El principio de seguridad jurídica y la obligación de emitir resoluciones imparciales, autoriza a los juzgadores a resolver sólo aplicando el orden jurídico, aunque su decisión no guste a un segmento importante del pueblo en general o bien vaya en contra de alguno de los órganos del Estado mexicano, pues no podría consultarse cada decisión suya, antes de emitirse. Por el contrario, su deber es respetar y hacer respetar el orden jurídico, aun contra la opinión popular o la de los titulares de otros órganos para que prevalezca el derecho.
Por eso, es totalmente inadecuada la pretensión de contar con jueces electos popularmente, para que emitan resoluciones que satisfagan la opinión del pueblo, pues eso resulta totalmente incompatible con el derecho que tenemos todos los mexicanos para que en el caso de vernos inmersos en algún diferendo o disputa, contemos con jueces competentes e imparciales para que diriman o resuelvan las controversias, pues la imparcialidad implica la posibilidad de que la sentencia que recaiga en cada caso, sea emitida sin prejuicio alguno y sólo como resultado de la correcta aplicación del derecho, aun y cuando la decisión tomada sea impopular o contraria al interés de los otros poderes de la Unión.
Desde hace ya más de un siglo, el Diputado-Constituyente Paulino Machorro, al discutirse la aprobación de la Constitución, en 1917, sobre el tema sostuvo:
“…El sistema de elección popular ha sido una innovación introducida por las democracias más exaltadas, ha venido en aquellos momentos en que se considera que solamente la voluntad popular, en su manifestación prístina, en su expresión primera de voto directo del pueblo, es la única fuente del poder: se ha fundado en principios metafísicos y no en principios prácticos. Cuando los pueblos han tenido oportunidad de hacer un alto en su marcha y considerar lo que han dejado atrás, los malos resultados de sus instituciones, del primer momento, entonces ellos han vuelto siempre a la elección del Poder Judicial en otra forma que no sea la popular.

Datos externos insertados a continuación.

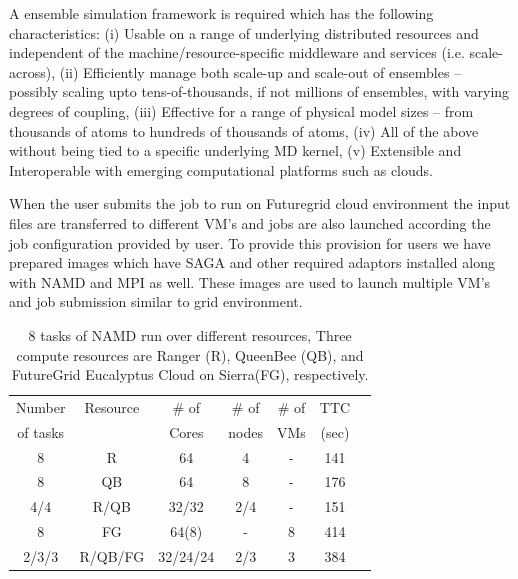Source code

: \documentclass{sig-alternate}
\begin{document}
A ensemble simulation framework is required which has the following
characteristics: (i) Usable on a range of underlying distributed
resources and independent of the machine/resource-specific middleware
and services (i.e. scale-across), (ii) Efficiently manage both
scale-up and scale-out of ensembles -- possibly scaling upto
tens-of-thousands, if not millions of ensembles, with varying degrees
of coupling, (iii) Effective for a range of physical model sizes --
from thousands of atoms to hundreds of thousands of atoms, (iv) All of
the above without being tied to a specific underlying MD kernel, (v)
Extensible and Interoperable with emerging computational platforms such
as clouds.


When the user submits the job to run on Futuregrid cloud environment the input files are transferred to different VM's 
 and jobs are also launched according the job configuration provided by user. To provide this provision for users we have prepared images which have SAGA and 
other required adaptors installed along with NAMD and MPI as well.  These images are used to launch multiple VM's and job submission similar to grid environment.

 \begin{table}
\small
 \begin{tabular}{|c|c|c|c|c|c|c|} 
 \hline 
 Number           & Resource    & \# of &  \# of     &     \# of     &	TTC  \\
of tasks                &     &  Cores    &nodes&   VMs  & (sec) \\  
\hline
8& R&	64	&4 & - &141\\
\hline                  
8& QB	&	64& 8 &	-&176 \\
\hline
4/4&R/QB	&	32/32 &2/4&-&151\\
\hline
8&FG	&	64(8) & - &8&414 \\
\hline
2/3/3&R/QB/FG	&32/24/24&2/3&	3 &384\\
\hline


\end{tabular}
\caption{8 tasks of NAMD run over different resources, Three compute resources are Ranger (R), QueenBee (QB), and  FutureGrid  Eucalyptus Cloud on Sierra(FG), respectively.}

  \label{table:HTHP-Distributed} 
\end{table}
\end{document}
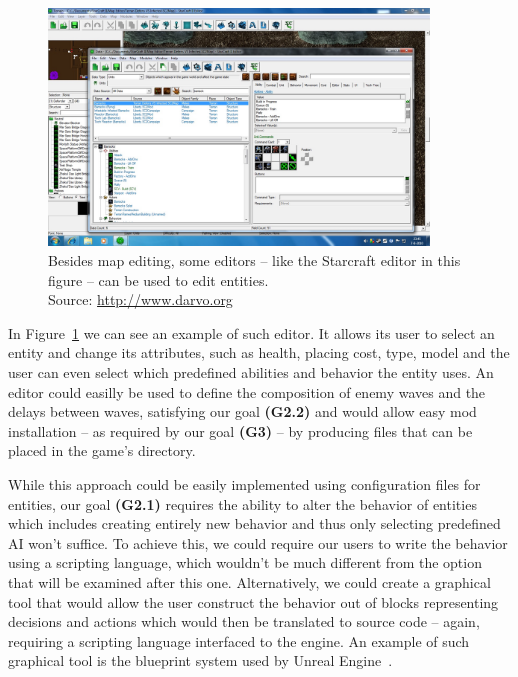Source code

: \begin{figure}[h]
    \centering
    \includegraphics[width=0.9\textwidth]{../img/sc_editor.jpg}
    \caption{Besides map editing, some editors -- like the Starcraft editor in this figure -- can be used to edit entities.
             \\Source: \href{http://www.darvo.org/images/Tutorials\%20Starcraft\%202/Adding\%20Units\%20to\%20a\%20Building\%20part\%201.jpg}
             {http://www.darvo.org}}
    \label{sc-editor}
\end{figure}

In Figure~\ref{sc-editor} we can see an example of such editor.
It allows its user to select an entity and change its attributes, such as health, placing cost, type, model and the user can even 
select which predefined abilities and behavior the entity uses. An editor could easilly be used to define the composition of enemy
waves and the delays between waves, satisfying our goal \textbf{(G2.2)} and would allow easy mod installation -- as required by our goal
\textbf{(G3)} -- by producing files that can be placed in the game's directory.

While this approach could be easily implemented using configuration files for entities, our goal \textbf{(G2.1)} requires the ability
to alter the behavior of entities which includes creating entirely new behavior and thus only selecting predefined AI won't suffice.
To achieve this, we could require our users to write the behavior using a scripting language, which wouldn't be much different
from the option that will be examined after this one. Alternatively, we could create a graphical tool that would allow the user
construct the behavior out of blocks
representing decisions and actions which would then be translated to source code -- again, requiring a scripting language interfaced
to the engine. An example of such graphical tool is the blueprint system used by Unreal Engine~\cite{UE}.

La elección popular tiene radicalmente por sí, por lo que es su institución, vicios fundamentales. En primer lugar, el magistrado no es igual al diputado o al senador: el magistrado es radicalmente distinto; él no va en el ejercicio de sus funciones a representar a la opinión; no va a representar a nadie; no lleva el criterio del elector, sino que lleva el suyo propio; simplemente se le elige como persona en la cual se cree que se reúnen ciertos requisitos indispensables para llenar una función social; él tiene que obrar en su función precisa, obrar quizá hasta contra la opinión de los electores.
Si un magistrado electo popularmente siente que mañana rugen las multitudes y le piden sentencia en un sentido, el magistrado está en la obligación de desoír a las multitudes y de ir contra la opinión de los que lo eligieron. El diputado no debe ir contra la opinión, es la opinión del pueblo mismo, viene a expresar la opinión del pueblo y el magistrado no, es la voz de su conciencia y la voz de la ley. Por este motivo la esencia misma de la magistratura es muy distinta de la función social que ejerce el representante político…”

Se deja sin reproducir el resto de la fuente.